O modus in rebus choca-se com o açodamento em se privar da liberdade de locomoção investigados que continuam em lugar certo, embora tenham descumprido medidas de cautelares substitutivas à prisão preventiva.
Pela Constituição, investigados são presumidamente inocentes. Ainda pelo nosso sistema constitucional, a liberdade é a regra e a prisão preventiva exceção. E sempre decorre da necessidade.
O ministro Moraes usou a expressão "fundado receio de fuga". E uma decisão única de prisão preventiva igual em motivação a todos, sem individualização, é arbitrária, consoante farta e remansosa jurisprudência.
A lei e os juízes de carreira, diante de violações como tirar a tornozeleira ou passar do limite espacial fixado, promovem, antes de cassar a medida acautelatória não prisional, uma audiência de advertência.
Tecnicamente, não se pode falar em direito de fugir. O correto é concluir não ter o legislador tipificado como crime a fuga. Não é crime fugir, mas destruir para fugir é crime de dano.

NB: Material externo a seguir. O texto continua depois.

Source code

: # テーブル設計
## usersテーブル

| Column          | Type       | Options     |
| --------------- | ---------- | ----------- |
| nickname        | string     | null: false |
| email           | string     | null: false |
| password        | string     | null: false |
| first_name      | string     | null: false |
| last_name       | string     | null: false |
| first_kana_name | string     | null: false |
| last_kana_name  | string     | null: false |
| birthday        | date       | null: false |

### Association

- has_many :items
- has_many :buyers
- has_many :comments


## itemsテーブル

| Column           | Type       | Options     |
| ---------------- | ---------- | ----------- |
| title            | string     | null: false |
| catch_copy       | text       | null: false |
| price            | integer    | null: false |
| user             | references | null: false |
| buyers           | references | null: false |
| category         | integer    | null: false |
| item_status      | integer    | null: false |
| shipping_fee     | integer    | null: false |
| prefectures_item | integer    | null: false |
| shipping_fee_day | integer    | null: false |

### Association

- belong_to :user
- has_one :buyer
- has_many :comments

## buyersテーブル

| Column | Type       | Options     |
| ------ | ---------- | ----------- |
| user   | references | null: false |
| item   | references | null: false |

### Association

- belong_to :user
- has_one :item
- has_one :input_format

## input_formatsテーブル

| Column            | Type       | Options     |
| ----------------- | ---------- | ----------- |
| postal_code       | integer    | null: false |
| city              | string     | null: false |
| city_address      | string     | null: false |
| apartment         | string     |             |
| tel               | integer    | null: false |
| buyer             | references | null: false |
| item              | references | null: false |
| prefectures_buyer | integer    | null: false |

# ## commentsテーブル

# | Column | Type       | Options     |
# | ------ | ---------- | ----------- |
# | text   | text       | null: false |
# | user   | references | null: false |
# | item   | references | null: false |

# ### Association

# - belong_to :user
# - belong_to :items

Prisões de cambulhada, sem individualizações, especificação do motivo concreto, são arbitrárias, ilegais. Moraes virou as costas para isso.
Pelas cópias dos mandados de prisões dos suspeitos de fuga (a incluir uma cabeleireira de Santa Catarina presa enquanto trabalhava no seu conhecido estabelecimento de embelezamento), fica claramente caracterizada a ilegalidade, atacável por habeas corpus.
Pelo sentido das informações, sem modus in rebus, partiu-se para o corretivo geral, sem oportunidade de advertência aos que violaram a obrigação, mas continuam em lugar certo, conhecido.
Enquanto tudo isso ocorre, continuam não incomodados os financiadores dos ataques à democracia e ao estado de direito, os militares apoiadores do golpismo e o beneficiário e incentivador do golpe que atende por Jair Bolsonaro.
A operação deflagrada, com relação aos fugitivos reais, tenta cobrir a ineficiência na vigilância. Pior, sancionar com privação de liberdade os que mereciam uma advertência e formalização de um novo termo de compromisso de atenderem as obrigações.
A gravidade do golpe de Estado está sendo posta de lado. No lugar, continua o jogo do faz de conta. Não se chega, convém repetir, o momento da efetiva repressão aos mandantes e financiadores dos crimes contra o estado democrático.
Atenção. Consoante informaram os jornais se está a tentar no Parlamento, por anistia, a volta à elegibilidade de Bolsonaro. Com disfarce, lógico. À frente, e novamente como massa de manobra, o projeto prevê a extinção da punibilidade aos condenados e investigados pelo STF.
No particular, o presidente da Câmara, Arthur Lira (PP-AL), tirou da gaveta um projeto de anistia do então ex-presidente da OAB-Rio, Wadih Damus, hoje secretário nacional do consumidor.
O projeto Damus, como é conhecido, beneficiava Lula, à época condenado e preso. Nada tem a ver com golpismo bolsonarista. Situações totalmente diferentes.